Ohio concert to go on despite protests from town residents
An on-again, off-again heavy-metal rock concert in Streetsboro, Ohio, is on again after city leaders recently exempted school functions from a city-permit law.
But a group of residents last week pledged to fight the exemption that will allow a local high school to sponsor a concert featuring a shock-rock band. Spring Mosh '99, set for April 24 at Streetsboro High School, will go on despite the effort to bar students from organizing such concerts on school property in the future.
Students organized Spring Mosh '99 as a benefit heavy-metal rock concert for the high school's low-power radio station WSTB/88.9FM. Reports that local shock-rock band Mushroomhead planned to perform sparked community protests.

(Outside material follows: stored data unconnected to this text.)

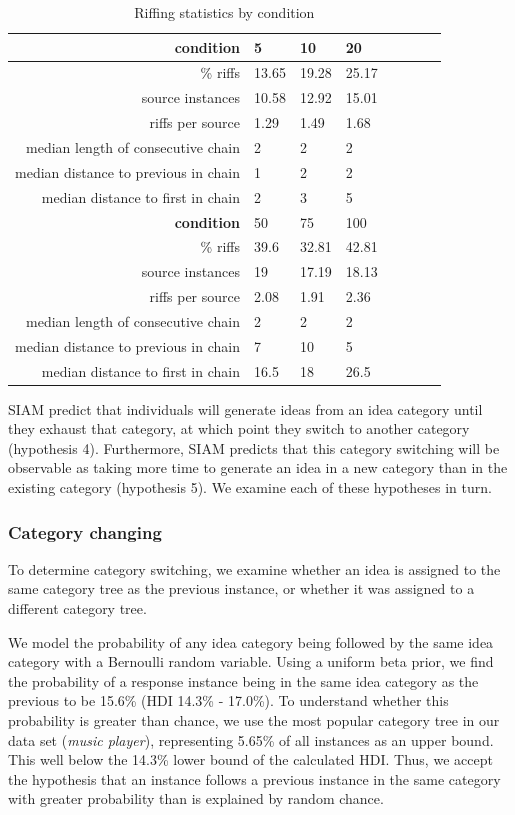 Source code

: \begin{table}
\begin{tabular}[h!]{r | l l l l l l l}
    \hline \hline \textbf{condition} & 5 & 10 & 20  \\ \hline \hline
    \% riffs & 13.65 & 19.28 & 25.17  \\
    source instances & 10.58 & 12.92 & 15.01 \\
    riffs per source & 1.29 & 1.49 & 1.68 \\
    median length of consecutive chain & 2 & 2 & 2 \\
    median distance to previous in chain & 1 & 2 & 2 \\
    median distance to first in chain & 2 & 3 & 5 \\ \hline \hline
    \textbf{condition} & 50 & 75 & 100 \\ \hline \hline
    \% riffs & 39.6 & 32.81 & 42.81 \\
    source instances & 19 & 17.19 & 18.13\\
    riffs per source & 2.08 & 1.91 & 2.36\\
    median length of consecutive chain & 2 & 2 & 2\\
    median distance to previous in chain & 7 & 10 & 5\\
    median distance to first in chain & 16.5 & 18 & 26.5 \\
    \end{tabular}
    \caption{Riffing statistics by condition}
    \label{tab:riffing}
\end{table}


SIAM predict that individuals will generate ideas from an idea category until they exhaust that category, at which point they switch to another category (hypothesis 4). Furthermore, SIAM predicts that this category switching will be observable as taking more time to generate an idea in a new category than in the existing category (hypothesis 5). We examine each of these hypotheses in turn.

\subsubsection{Category changing}

To determine category switching, we examine whether an idea is assigned to the same category tree as the previous instance, or whether it was assigned to a different category tree. 

We model the probability of any idea category being followed by the same idea category with a Bernoulli random variable. Using a uniform beta prior, we find the probability of a response instance being in the same idea category as the previous to be 15.6\% (HDI 14.3\% - 17.0\%). To understand whether this probability is greater than chance, we use the most popular category tree in our data set (\emph{music player}), representing 5.65\% of all instances as an upper bound. This well below the 14.3\% lower bound of the calculated HDI. Thus, we accept the hypothesis that an instance follows a previous instance in the same category with greater probability than is explained by random chance.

After the Streetsboro Board of Education last February refused to halt the concert, Mayor Sally Henzel denied organizers a required city permit. But the Streetsboro City Council amended the permit ordinance on March 8 to exempt school functions, thus allowing the concert to continue.

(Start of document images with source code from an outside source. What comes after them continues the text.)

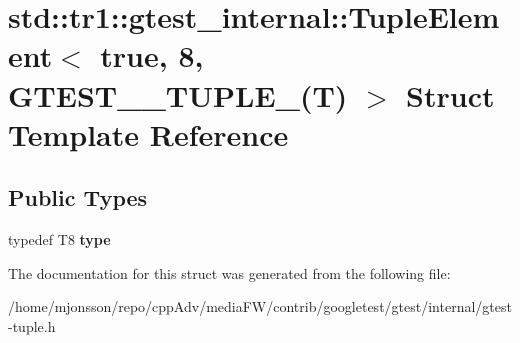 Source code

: \hypertarget{structstd_1_1tr1_1_1gtest__internal_1_1TupleElement_3_01true_00_018_00_01GTEST__10__TUPLE___07T_08_01_4}{}\section{std\+:\+:tr1\+:\+:gtest\+\_\+internal\+:\+:Tuple\+Element$<$ true, 8, G\+T\+E\+S\+T\+\_\+\_\+\+T\+U\+P\+L\+E\+\_\+(T) $>$ Struct Template Reference}
\label{structstd_1_1tr1_1_1gtest__internal_1_1TupleElement_3_01true_00_018_00_01GTEST__10__TUPLE___07T_08_01_4}
\subsection*{Public Types}
\begin{DoxyCompactItemize}
\item 
\mbox{\label{structstd_1_1tr1_1_1gtest__internal_1_1TupleElement_3_01true_00_018_00_01GTEST__10__TUPLE___07T_08_01_4_a7b4d456a790291b651b4179650754587}} 
typedef T8 {\bfseries type}
\end{DoxyCompactItemize}


The documentation for this struct was generated from the following file\+:\begin{DoxyCompactItemize}
\item 
/home/mjonsson/repo/cpp\+Adv/media\+F\+W/contrib/googletest/gtest/internal/gtest-\/tuple.\+h\end{DoxyCompactItemize}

Students claimed that efforts to block the concert were based solely on the content of Mushroomhead's songs, and thus violated the students' free-expression rights.
Henzel didn't return calls from the First Amendment Center, but she told the Akron Beacon Journal that she opposed the concert for safety reasons. She said city law enforcement couldn't handle the crowd expected to attend the concert.
The sold-out concert is expected to draw more than 1,500 people and also includes such bands as Dolly Trauma, Hate Theory and NDE.
A group of residents protesting the concert filed a petition last week asking the council to repeal the ordinance amendment. The council, which meets again on April 26, could rescind the amendment or put it before the voters in November.